Some of our jobs have their own InputFormat implementation that uses 
describe_ring, LOCAL_ONE, and data with only replica in the offline 
datacenters. Works very well, except the last point kinda sucks because we have 
online clients that want to read this data and have to then do so through nodes 
in the offline datacenters. Underlying performance improvements: eg 
cross_node_timeout and speculative requests; have helped but there's still the 
need to separate online and offline. If we wanted to push replica out on to the 
online nodes, i think the best approach is for us is to have to filter out 
those splits/locations in getRangeMap(..)

Back to this issue we also have jobs using CqlInputFormat. Specifying multiple 
client input addresses doesn't help take advantage of the multiple offline 
datacenters because the Cassandra.Client only makes one call to 
describe_local_ring, and StorageService.describeLocalRing(..) only checks 
against its own address. It would work to have either a) CqlInputFormat call 
describeLocalRing against all the listed connection addresses and merge the 
results into one masterRangeNodes list, or b) something along the lines of 
changing the signature of describeLocalRing(..) to describeRings(String 
keyspace, String[] dc) and having the job specify which DCs it will be running 
within.

  was:
Today, using CqlInputFormat, it's only possible to 
 - enforce data-locality to one specific data-center, or
 - disable it by changing CL from LOCAL_ONE to ONE.

We need a way to enforce data-locality to specific *data-centers*, and would 
like to contribute a solution.

Suggested ideas
 - CqlInputFormat (gently) calls describeLocalRing against all the listed 
connection addresses and merge the results into one masterRangeNodes list, or 
 - changing the signature of describeLocalRing(..) to describeRings(String 
keyspace, String[] dc) and having the job specify which DCs it will be running 
within.


*Long description*
A lot has changed since CASSANDRA-2388 that has made life a lot easier with 
integrating c* and hadoop, for example: CqlInputFormat, CL.LOCAL_ONE, 
LimitedLocalNodeFirstLocalBalancingPolicy, vnodes, and describe_local_ring.

When using CqlInputFormat, if you don't want to be stuck within 
datacenter-locality you can for example change the consistency level from 
LOCAL_ONE to ONE. That's great, but describe_local_ring + CL.LOCAL_ONE in its 
current implementation isn't enough for us.
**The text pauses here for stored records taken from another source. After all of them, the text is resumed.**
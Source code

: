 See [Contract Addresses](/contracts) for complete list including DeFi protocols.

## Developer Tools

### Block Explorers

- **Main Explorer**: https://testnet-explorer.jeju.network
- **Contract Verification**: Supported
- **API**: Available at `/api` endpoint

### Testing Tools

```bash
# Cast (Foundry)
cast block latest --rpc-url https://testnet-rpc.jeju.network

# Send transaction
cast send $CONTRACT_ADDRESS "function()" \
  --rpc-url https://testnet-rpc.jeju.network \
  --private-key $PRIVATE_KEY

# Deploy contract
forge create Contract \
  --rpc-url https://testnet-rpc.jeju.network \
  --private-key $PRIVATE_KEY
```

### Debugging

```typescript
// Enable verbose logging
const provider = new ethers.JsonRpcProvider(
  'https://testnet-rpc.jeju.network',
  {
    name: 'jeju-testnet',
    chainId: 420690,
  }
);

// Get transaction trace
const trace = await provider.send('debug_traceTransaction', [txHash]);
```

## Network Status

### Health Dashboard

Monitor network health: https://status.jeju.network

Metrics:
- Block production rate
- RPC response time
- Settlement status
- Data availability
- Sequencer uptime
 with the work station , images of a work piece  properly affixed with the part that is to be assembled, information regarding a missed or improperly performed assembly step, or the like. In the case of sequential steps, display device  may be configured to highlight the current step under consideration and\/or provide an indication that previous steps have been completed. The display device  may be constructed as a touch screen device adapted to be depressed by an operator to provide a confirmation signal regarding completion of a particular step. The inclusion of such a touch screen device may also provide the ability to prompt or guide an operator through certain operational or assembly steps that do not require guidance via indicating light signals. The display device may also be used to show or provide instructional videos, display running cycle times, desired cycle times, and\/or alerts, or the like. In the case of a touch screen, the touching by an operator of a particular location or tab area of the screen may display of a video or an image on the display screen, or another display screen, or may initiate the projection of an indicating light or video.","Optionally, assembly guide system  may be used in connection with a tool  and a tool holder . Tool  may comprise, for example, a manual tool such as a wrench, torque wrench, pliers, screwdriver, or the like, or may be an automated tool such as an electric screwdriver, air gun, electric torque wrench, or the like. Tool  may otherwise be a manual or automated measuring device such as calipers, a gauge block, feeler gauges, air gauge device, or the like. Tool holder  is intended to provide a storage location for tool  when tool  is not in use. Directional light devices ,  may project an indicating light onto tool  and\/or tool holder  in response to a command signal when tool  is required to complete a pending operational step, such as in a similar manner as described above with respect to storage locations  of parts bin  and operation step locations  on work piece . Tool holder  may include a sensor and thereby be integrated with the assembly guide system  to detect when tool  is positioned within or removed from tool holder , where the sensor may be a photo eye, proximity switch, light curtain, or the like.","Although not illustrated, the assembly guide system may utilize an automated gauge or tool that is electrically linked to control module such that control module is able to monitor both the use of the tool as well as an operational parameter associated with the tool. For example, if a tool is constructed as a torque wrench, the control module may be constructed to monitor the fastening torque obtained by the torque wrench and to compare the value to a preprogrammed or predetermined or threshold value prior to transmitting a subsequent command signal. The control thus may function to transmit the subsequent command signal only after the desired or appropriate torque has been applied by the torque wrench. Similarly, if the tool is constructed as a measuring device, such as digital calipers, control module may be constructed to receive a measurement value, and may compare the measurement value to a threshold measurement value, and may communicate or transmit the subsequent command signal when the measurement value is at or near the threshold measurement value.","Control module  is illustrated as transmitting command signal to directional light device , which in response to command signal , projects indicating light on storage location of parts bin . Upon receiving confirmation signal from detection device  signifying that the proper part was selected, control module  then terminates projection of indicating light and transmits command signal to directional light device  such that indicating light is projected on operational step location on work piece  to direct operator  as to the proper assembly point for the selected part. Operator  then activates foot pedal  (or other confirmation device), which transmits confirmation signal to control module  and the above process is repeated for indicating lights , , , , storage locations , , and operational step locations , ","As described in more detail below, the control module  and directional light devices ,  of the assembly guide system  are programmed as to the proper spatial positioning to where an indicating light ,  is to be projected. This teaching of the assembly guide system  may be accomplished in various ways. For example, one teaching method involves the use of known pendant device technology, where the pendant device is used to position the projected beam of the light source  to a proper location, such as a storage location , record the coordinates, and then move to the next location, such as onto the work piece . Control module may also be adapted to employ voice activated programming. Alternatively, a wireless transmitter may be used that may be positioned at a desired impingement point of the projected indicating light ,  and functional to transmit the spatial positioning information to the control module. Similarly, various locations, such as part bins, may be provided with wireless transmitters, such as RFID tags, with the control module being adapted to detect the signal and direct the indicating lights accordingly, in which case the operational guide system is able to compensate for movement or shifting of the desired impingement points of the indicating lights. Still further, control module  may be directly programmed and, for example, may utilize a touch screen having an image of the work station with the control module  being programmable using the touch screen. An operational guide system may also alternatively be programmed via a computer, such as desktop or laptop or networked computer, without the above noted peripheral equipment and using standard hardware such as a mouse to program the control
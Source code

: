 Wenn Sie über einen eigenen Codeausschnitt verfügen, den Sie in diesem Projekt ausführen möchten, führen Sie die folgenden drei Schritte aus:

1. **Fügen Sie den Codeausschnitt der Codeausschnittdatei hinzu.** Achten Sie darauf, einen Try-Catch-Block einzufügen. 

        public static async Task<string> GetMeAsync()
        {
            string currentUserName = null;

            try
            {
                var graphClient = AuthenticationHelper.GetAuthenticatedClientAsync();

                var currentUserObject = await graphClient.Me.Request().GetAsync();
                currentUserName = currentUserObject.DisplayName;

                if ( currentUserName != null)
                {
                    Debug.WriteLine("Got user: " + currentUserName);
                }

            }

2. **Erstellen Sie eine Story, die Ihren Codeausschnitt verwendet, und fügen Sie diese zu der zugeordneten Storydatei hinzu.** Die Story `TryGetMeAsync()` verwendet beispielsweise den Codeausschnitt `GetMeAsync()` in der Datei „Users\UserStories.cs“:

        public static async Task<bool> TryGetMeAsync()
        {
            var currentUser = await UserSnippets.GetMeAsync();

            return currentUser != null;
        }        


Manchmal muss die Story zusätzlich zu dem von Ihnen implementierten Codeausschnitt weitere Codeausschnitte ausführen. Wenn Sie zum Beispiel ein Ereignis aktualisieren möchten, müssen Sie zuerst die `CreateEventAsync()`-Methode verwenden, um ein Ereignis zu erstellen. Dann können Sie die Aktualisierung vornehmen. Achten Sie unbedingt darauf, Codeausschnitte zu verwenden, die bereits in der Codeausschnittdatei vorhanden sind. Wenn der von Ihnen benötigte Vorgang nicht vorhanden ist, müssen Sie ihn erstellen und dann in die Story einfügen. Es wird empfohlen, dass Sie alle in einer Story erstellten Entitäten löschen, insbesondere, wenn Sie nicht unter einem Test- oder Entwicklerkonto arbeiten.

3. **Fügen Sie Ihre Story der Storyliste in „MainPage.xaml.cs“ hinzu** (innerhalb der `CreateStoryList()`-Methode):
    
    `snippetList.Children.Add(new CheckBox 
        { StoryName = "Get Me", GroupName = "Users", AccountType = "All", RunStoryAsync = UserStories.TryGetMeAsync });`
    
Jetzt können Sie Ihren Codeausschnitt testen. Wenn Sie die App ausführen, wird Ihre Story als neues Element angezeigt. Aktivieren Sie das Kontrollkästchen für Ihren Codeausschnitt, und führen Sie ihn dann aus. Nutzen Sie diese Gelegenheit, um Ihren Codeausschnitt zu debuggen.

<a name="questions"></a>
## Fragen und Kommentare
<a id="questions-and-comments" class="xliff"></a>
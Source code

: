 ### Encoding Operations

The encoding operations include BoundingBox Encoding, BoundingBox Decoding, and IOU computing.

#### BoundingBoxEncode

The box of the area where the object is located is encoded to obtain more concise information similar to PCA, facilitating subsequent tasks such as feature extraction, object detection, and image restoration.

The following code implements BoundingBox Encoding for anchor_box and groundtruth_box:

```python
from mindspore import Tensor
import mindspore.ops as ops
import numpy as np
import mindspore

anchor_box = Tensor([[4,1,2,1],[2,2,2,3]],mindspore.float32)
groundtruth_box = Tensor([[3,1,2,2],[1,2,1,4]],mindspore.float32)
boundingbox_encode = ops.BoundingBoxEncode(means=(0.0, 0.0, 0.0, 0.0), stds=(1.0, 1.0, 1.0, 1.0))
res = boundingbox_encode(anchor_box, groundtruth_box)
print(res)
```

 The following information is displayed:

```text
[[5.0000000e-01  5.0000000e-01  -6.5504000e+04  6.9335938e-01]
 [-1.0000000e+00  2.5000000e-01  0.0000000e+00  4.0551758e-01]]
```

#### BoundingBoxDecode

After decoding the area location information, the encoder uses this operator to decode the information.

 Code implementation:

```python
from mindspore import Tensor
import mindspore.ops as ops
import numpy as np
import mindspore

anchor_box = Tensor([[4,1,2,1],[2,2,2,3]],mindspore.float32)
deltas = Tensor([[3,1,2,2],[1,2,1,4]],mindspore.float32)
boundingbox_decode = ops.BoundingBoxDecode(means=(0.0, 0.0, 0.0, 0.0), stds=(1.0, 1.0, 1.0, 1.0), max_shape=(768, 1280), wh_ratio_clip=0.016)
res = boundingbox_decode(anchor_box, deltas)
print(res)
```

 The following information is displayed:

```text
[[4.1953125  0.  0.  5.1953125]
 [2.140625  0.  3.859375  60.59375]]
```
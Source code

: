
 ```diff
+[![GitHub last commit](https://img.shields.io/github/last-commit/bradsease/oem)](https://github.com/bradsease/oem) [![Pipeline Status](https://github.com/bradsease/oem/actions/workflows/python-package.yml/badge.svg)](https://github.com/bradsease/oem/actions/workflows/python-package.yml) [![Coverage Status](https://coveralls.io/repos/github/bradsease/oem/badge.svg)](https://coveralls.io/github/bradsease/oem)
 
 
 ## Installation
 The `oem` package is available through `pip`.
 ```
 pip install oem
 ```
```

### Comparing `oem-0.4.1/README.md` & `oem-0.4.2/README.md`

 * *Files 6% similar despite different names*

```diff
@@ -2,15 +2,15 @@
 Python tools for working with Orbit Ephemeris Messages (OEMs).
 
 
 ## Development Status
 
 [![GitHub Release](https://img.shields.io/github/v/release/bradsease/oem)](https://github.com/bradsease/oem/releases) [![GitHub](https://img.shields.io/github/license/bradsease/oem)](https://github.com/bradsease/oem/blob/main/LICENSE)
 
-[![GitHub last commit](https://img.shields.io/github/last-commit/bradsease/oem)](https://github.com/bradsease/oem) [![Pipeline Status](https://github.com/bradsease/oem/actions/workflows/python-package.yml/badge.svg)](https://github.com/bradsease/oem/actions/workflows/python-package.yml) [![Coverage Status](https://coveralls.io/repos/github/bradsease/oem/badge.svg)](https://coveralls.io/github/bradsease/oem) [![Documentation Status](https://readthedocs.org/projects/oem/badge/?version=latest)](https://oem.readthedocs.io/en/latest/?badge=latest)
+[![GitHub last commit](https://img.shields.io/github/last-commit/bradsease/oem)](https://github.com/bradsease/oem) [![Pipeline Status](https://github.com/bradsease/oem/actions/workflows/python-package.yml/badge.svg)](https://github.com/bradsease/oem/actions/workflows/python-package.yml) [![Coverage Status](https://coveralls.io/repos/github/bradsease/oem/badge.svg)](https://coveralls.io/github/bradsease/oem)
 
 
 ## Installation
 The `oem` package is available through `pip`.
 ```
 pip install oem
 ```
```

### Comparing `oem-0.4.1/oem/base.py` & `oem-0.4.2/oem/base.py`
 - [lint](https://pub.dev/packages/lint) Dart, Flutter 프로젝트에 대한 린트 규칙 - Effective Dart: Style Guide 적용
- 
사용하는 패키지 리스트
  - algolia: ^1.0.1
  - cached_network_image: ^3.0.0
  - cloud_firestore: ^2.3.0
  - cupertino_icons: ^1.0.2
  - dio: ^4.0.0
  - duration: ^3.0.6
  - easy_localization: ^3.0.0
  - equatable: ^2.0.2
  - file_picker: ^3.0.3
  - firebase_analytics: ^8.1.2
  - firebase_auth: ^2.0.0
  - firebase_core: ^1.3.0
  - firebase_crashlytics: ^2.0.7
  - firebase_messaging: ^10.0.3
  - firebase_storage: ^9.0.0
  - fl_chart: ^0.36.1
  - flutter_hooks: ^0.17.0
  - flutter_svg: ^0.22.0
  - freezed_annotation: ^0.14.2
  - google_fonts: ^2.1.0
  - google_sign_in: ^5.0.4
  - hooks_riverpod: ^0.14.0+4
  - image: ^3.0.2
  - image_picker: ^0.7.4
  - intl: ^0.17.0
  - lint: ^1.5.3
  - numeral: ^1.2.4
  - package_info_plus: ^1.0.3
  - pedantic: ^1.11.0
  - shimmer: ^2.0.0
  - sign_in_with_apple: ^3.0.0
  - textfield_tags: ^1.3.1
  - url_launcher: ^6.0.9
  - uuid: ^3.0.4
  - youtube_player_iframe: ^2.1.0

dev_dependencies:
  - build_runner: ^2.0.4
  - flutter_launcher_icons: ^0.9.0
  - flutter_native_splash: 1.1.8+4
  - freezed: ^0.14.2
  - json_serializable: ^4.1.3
We have multiple datacenters for 
offline, multiple for online, because we still want the availability advantages 
that come from aligning virtual datacenters to physical datacenters for the 
offline stuff too. 

Some of our jobs have their own InputFormat implementation that uses 
describe_ring, LOCAL_ONE, and data with only replica in the offline 
datacenters. Works very well, except the last point kinda sucks because we have 
online clients that want to read this data and have to then do so through nodes 
in the offline datacenters. Underlying performance improvements: eg 
cross_node_timeout and speculative requests; have helped but there's still the 
need to separate online and offline. If we wanted to push replica out on to the 
online nodes, i think the best approach is for us is to have to filter out 
those splits/locations in getRangeMap(..)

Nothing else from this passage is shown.